[Saved data entries]
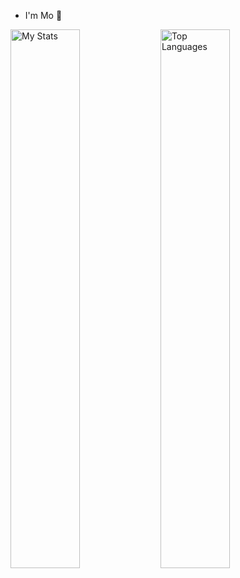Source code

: - I'm Mo 👋 
<img alt="My Stats" align="left" width="47%" src="https://github-readme-stats.vercel.app/api?username=Mobendraou&show_icons=true"/>
<img alt="Top Languages" align="left" width="47%" src="https://github-readme-stats.vercel.app/api/top-langs/?username=Mobendraou&layout=compact"/>
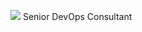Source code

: [![](https://img.shields.io/badge/Amazon_AWS-FF9900?style=for-the-badge&logo=amazonaws&logoColor=white)]() Senior DevOps Consultant

<!--
[![forthebadge](https://forthebadge.com/images/badges/built-with-love.svg)](https://forthebadge.com)
**donofriov/donofriov** is a ✨ _special_ ✨ repository because its `README.md` (this file) appears on your GitHub profile.
### Hi there 👋
Here are some ideas to get you started:

- 🔭 I’m currently working on ...
- 🌱 I’m currently learning ...
- 👯 I’m looking to collaborate on ...
- 🤔 I’m looking for help with ...
- 💬 Ask me about ...
- 📫 How to reach me: ...
- 😄 Pronouns: ...
- ⚡ Fun fact: ...
-->
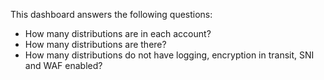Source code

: This dashboard answers the following questions:

- How many distributions are in each account?
- How many distributions are there?
- How many distributions do not have logging, encryption in transit, SNI and WAF enabled?
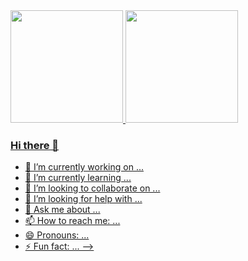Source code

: <div>
	<a href="https://github.com/joseorestes">
	<img height="180em" src="https://github-readme-stats.vercel.app/api?username=joseorestes&theme=radical&show_icons=true">
  <img height="180em" src="https://github-readme-stats.vercel.app/api/top-langs/?username=joseorestes&layout=compact&theme=radical&langs_count=8">
</div>

### Hi there 👋
- 🔭 I’m currently working on ...
- 🌱 I’m currently learning ...
- 👯 I’m looking to collaborate on ...
- 🤔 I’m looking for help with ...
- 💬 Ask me about ...
- 📫 How to reach me: ...
- 😄 Pronouns: ...
- ⚡ Fun fact: ...
-->
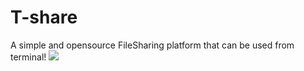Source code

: # T-share
A simple and opensource FileSharing platform that can be used from terminal!
![](https://vbr.wocr.tk/badge?page_id=683298968)
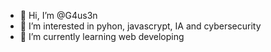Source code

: - 👋 Hi, I’m @G4us3n
- 👀 I’m interested in pyhon, javascrypt, IA and cybersecurity
- 🌱 I’m currently learning web developing

<!---
G4us3n/G4us3n is a ✨ special ✨ repository because its `README.md` (this file) appears on your GitHub profile.
You can click the Preview link to take a look at your changes.
--->
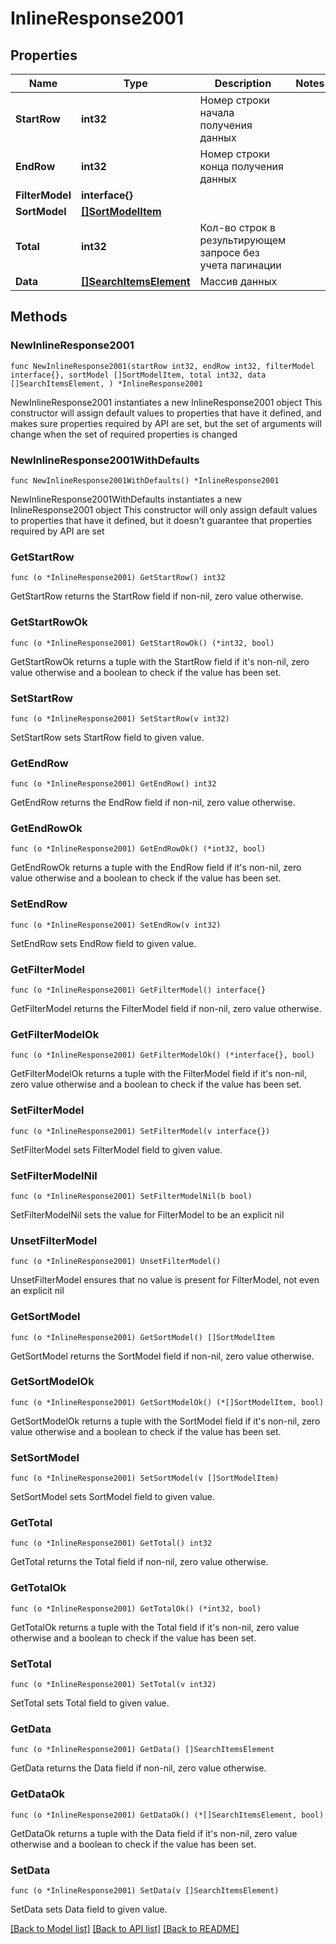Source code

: # InlineResponse2001

## Properties

Name | Type | Description | Notes
------------ | ------------- | ------------- | -------------
**StartRow** | **int32** | Номер строки начала получения данных | 
**EndRow** | **int32** | Номер строки конца получения данных | 
**FilterModel** | **interface{}** |  | 
**SortModel** | [**[]SortModelItem**](SortModelItem.md) |  | 
**Total** | **int32** | Кол-во строк в результирующем запросе без учета пагинации | 
**Data** | [**[]SearchItemsElement**](SearchItemsElement.md) | Массив данных | 

## Methods

### NewInlineResponse2001

`func NewInlineResponse2001(startRow int32, endRow int32, filterModel interface{}, sortModel []SortModelItem, total int32, data []SearchItemsElement, ) *InlineResponse2001`

NewInlineResponse2001 instantiates a new InlineResponse2001 object
This constructor will assign default values to properties that have it defined,
and makes sure properties required by API are set, but the set of arguments
will change when the set of required properties is changed

### NewInlineResponse2001WithDefaults

`func NewInlineResponse2001WithDefaults() *InlineResponse2001`

NewInlineResponse2001WithDefaults instantiates a new InlineResponse2001 object
This constructor will only assign default values to properties that have it defined,
but it doesn't guarantee that properties required by API are set

### GetStartRow

`func (o *InlineResponse2001) GetStartRow() int32`

GetStartRow returns the StartRow field if non-nil, zero value otherwise.

### GetStartRowOk

`func (o *InlineResponse2001) GetStartRowOk() (*int32, bool)`

GetStartRowOk returns a tuple with the StartRow field if it's non-nil, zero value otherwise
and a boolean to check if the value has been set.

### SetStartRow

`func (o *InlineResponse2001) SetStartRow(v int32)`

SetStartRow sets StartRow field to given value.


### GetEndRow

`func (o *InlineResponse2001) GetEndRow() int32`

GetEndRow returns the EndRow field if non-nil, zero value otherwise.

### GetEndRowOk

`func (o *InlineResponse2001) GetEndRowOk() (*int32, bool)`

GetEndRowOk returns a tuple with the EndRow field if it's non-nil, zero value otherwise
and a boolean to check if the value has been set.

### SetEndRow

`func (o *InlineResponse2001) SetEndRow(v int32)`

SetEndRow sets EndRow field to given value.


### GetFilterModel

`func (o *InlineResponse2001) GetFilterModel() interface{}`

GetFilterModel returns the FilterModel field if non-nil, zero value otherwise.

### GetFilterModelOk

`func (o *InlineResponse2001) GetFilterModelOk() (*interface{}, bool)`

GetFilterModelOk returns a tuple with the FilterModel field if it's non-nil, zero value otherwise
and a boolean to check if the value has been set.

### SetFilterModel

`func (o *InlineResponse2001) SetFilterModel(v interface{})`

SetFilterModel sets FilterModel field to given value.


### SetFilterModelNil

`func (o *InlineResponse2001) SetFilterModelNil(b bool)`

 SetFilterModelNil sets the value for FilterModel to be an explicit nil

### UnsetFilterModel
`func (o *InlineResponse2001) UnsetFilterModel()`

UnsetFilterModel ensures that no value is present for FilterModel, not even an explicit nil
### GetSortModel

`func (o *InlineResponse2001) GetSortModel() []SortModelItem`

GetSortModel returns the SortModel field if non-nil, zero value otherwise.

### GetSortModelOk

`func (o *InlineResponse2001) GetSortModelOk() (*[]SortModelItem, bool)`

GetSortModelOk returns a tuple with the SortModel field if it's non-nil, zero value otherwise
and a boolean to check if the value has been set.

### SetSortModel

`func (o *InlineResponse2001) SetSortModel(v []SortModelItem)`

SetSortModel sets SortModel field to given value.


### GetTotal

`func (o *InlineResponse2001) GetTotal() int32`

GetTotal returns the Total field if non-nil, zero value otherwise.

### GetTotalOk

`func (o *InlineResponse2001) GetTotalOk() (*int32, bool)`

GetTotalOk returns a tuple with the Total field if it's non-nil, zero value otherwise
and a boolean to check if the value has been set.

### SetTotal

`func (o *InlineResponse2001) SetTotal(v int32)`

SetTotal sets Total field to given value.


### GetData

`func (o *InlineResponse2001) GetData() []SearchItemsElement`

GetData returns the Data field if non-nil, zero value otherwise.

### GetDataOk

`func (o *InlineResponse2001) GetDataOk() (*[]SearchItemsElement, bool)`

GetDataOk returns a tuple with the Data field if it's non-nil, zero value otherwise
and a boolean to check if the value has been set.

### SetData

`func (o *InlineResponse2001) SetData(v []SearchItemsElement)`

SetData sets Data field to given value.



[[Back to Model list]](../README.md#documentation-for-models) [[Back to API list]](../README.md#documentation-for-api-endpoints) [[Back to README]](../README.md)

§ Work instructions:
What is needed is an exact repetition of every entry, without the pictures.

§ Reply to the exercise:
Source code

: - I'm Mo 👋 
<img alt="My Stats" align="left" width="47%" src="https://github-readme-stats.vercel.app/api?username=Mobendraou&show_icons=true"/>
<img alt="Top Languages" align="left" width="47%" src="https://github-readme-stats.vercel.app/api/top-langs/?username=Mobendraou&layout=compact"/>
Source code

: [![](https://img.shields.io/badge/Amazon_AWS-FF9900?style=for-the-badge&logo=amazonaws&logoColor=white)]() Senior DevOps Consultant

<!--
[![forthebadge](https://forthebadge.com/images/badges/built-with-love.svg)](https://forthebadge.com)
**donofriov/donofriov** is a ✨ _special_ ✨ repository because its `README.md` (this file) appears on your GitHub profile.
### Hi there 👋
Here are some ideas to get you started:

- 🔭 I’m currently working on ...
- 🌱 I’m currently learning ...
- 👯 I’m looking to collaborate on ...
- 🤔 I’m looking for help with ...
- 💬 Ask me about ...
- 📫 How to reach me: ...
- 😄 Pronouns: ...
- ⚡ Fun fact: ...
-->
Source code

: This dashboard answers the following questions:

- How many distributions are in each account?
- How many distributions are there?
- How many distributions do not have logging, encryption in transit, SNI and WAF enabled?
Source code

: <div>
	<a href="https://github.com/joseorestes">
	<img height="180em" src="https://github-readme-stats.vercel.app/api?username=joseorestes&theme=radical&show_icons=true">
  <img height="180em" src="https://github-readme-stats.vercel.app/api/top-langs/?username=joseorestes&layout=compact&theme=radical&langs_count=8">
</div>

### Hi there 👋
- 🔭 I’m currently working on ...
- 🌱 I’m currently learning ...
- 👯 I’m looking to collaborate on ...
- 🤔 I’m looking for help with ...
- 💬 Ask me about ...
- 📫 How to reach me: ...
- 😄 Pronouns: ...
- ⚡ Fun fact: ...
-->
Source code

: # T-share
A simple and opensource FileSharing platform that can be used from terminal!
![](https://vbr.wocr.tk/badge?page_id=683298968)
Source code

: - 👋 Hi, I’m @G4us3n
- 👀 I’m interested in pyhon, javascrypt, IA and cybersecurity
- 🌱 I’m currently learning web developing

<!---
G4us3n/G4us3n is a ✨ special ✨ repository because its `README.md` (this file) appears on your GitHub profile.
You can click the Preview link to take a look at your changes.
--->
Source code

: # InlineResponse2001

## Properties

Name | Type | Description | Notes
------------ | ------------- | ------------- | -------------
**StartRow** | **int32** | Номер строки начала получения данных | 
**EndRow** | **int32** | Номер строки конца получения данных | 
**FilterModel** | **interface{}** |  | 
**SortModel** | [**[]SortModelItem**](SortModelItem.md) |  | 
**Total** | **int32** | Кол-во строк в результирующем запросе без учета пагинации | 
**Data** | [**[]SearchItemsElement**](SearchItemsElement.md) | Массив данных | 

## Methods

### NewInlineResponse2001

`func NewInlineResponse2001(startRow int32, endRow int32, filterModel interface{}, sortModel []SortModelItem, total int32, data []SearchItemsElement, ) *InlineResponse2001`

NewInlineResponse2001 instantiates a new InlineResponse2001 object
This constructor will assign default values to properties that have it defined,
and makes sure properties required by API are set, but the set of arguments
will change when the set of required properties is changed

### NewInlineResponse2001WithDefaults

`func NewInlineResponse2001WithDefaults() *InlineResponse2001`

NewInlineResponse2001WithDefaults instantiates a new InlineResponse2001 object
This constructor will only assign default values to properties that have it defined,
but it doesn't guarantee that properties required by API are set

### GetStartRow

`func (o *InlineResponse2001) GetStartRow() int32`

GetStartRow returns the StartRow field if non-nil, zero value otherwise.

### GetStartRowOk

`func (o *InlineResponse2001) GetStartRowOk() (*int32, bool)`

GetStartRowOk returns a tuple with the StartRow field if it's non-nil, zero value otherwise
and a boolean to check if the value has been set.

### SetStartRow

`func (o *InlineResponse2001) SetStartRow(v int32)`

SetStartRow sets StartRow field to given value.


### GetEndRow

`func (o *InlineResponse2001) GetEndRow() int32`

GetEndRow returns the EndRow field if non-nil, zero value otherwise.

### GetEndRowOk

`func (o *InlineResponse2001) GetEndRowOk() (*int32, bool)`

GetEndRowOk returns a tuple with the EndRow field if it's non-nil, zero value otherwise
and a boolean to check if the value has been set.

### SetEndRow

`func (o *InlineResponse2001) SetEndRow(v int32)`

SetEndRow sets EndRow field to given value.


### GetFilterModel

`func (o *InlineResponse2001) GetFilterModel() interface{}`

GetFilterModel returns the FilterModel field if non-nil, zero value otherwise.

### GetFilterModelOk

`func (o *InlineResponse2001) GetFilterModelOk() (*interface{}, bool)`

GetFilterModelOk returns a tuple with the FilterModel field if it's non-nil, zero value otherwise
and a boolean to check if the value has been set.

### SetFilterModel

`func (o *InlineResponse2001) SetFilterModel(v interface{})`

SetFilterModel sets FilterModel field to given value.


### SetFilterModelNil

`func (o *InlineResponse2001) SetFilterModelNil(b bool)`

 SetFilterModelNil sets the value for FilterModel to be an explicit nil

### UnsetFilterModel
`func (o *InlineResponse2001) UnsetFilterModel()`

UnsetFilterModel ensures that no value is present for FilterModel, not even an explicit nil
### GetSortModel

`func (o *InlineResponse2001) GetSortModel() []SortModelItem`

GetSortModel returns the SortModel field if non-nil, zero value otherwise.

### GetSortModelOk

`func (o *InlineResponse2001) GetSortModelOk() (*[]SortModelItem, bool)`

GetSortModelOk returns a tuple with the SortModel field if it's non-nil, zero value otherwise
and a boolean to check if the value has been set.

### SetSortModel

`func (o *InlineResponse2001) SetSortModel(v []SortModelItem)`

SetSortModel sets SortModel field to given value.


### GetTotal

`func (o *InlineResponse2001) GetTotal() int32`

GetTotal returns the Total field if non-nil, zero value otherwise.

### GetTotalOk

`func (o *InlineResponse2001) GetTotalOk() (*int32, bool)`

GetTotalOk returns a tuple with the Total field if it's non-nil, zero value otherwise
and a boolean to check if the value has been set.

### SetTotal

`func (o *InlineResponse2001) SetTotal(v int32)`

SetTotal sets Total field to given value.


### GetData

`func (o *InlineResponse2001) GetData() []SearchItemsElement`

GetData returns the Data field if non-nil, zero value otherwise.

### GetDataOk

`func (o *InlineResponse2001) GetDataOk() (*[]SearchItemsElement, bool)`

GetDataOk returns a tuple with the Data field if it's non-nil, zero value otherwise
and a boolean to check if the value has been set.

### SetData

`func (o *InlineResponse2001) SetData(v []SearchItemsElement)`

SetData sets Data field to given value.



[[Back to Model list]](../README.md#documentation-for-models) [[Back to API list]](../README.md#documentation-for-api-endpoints) [[Back to README]](../README.md)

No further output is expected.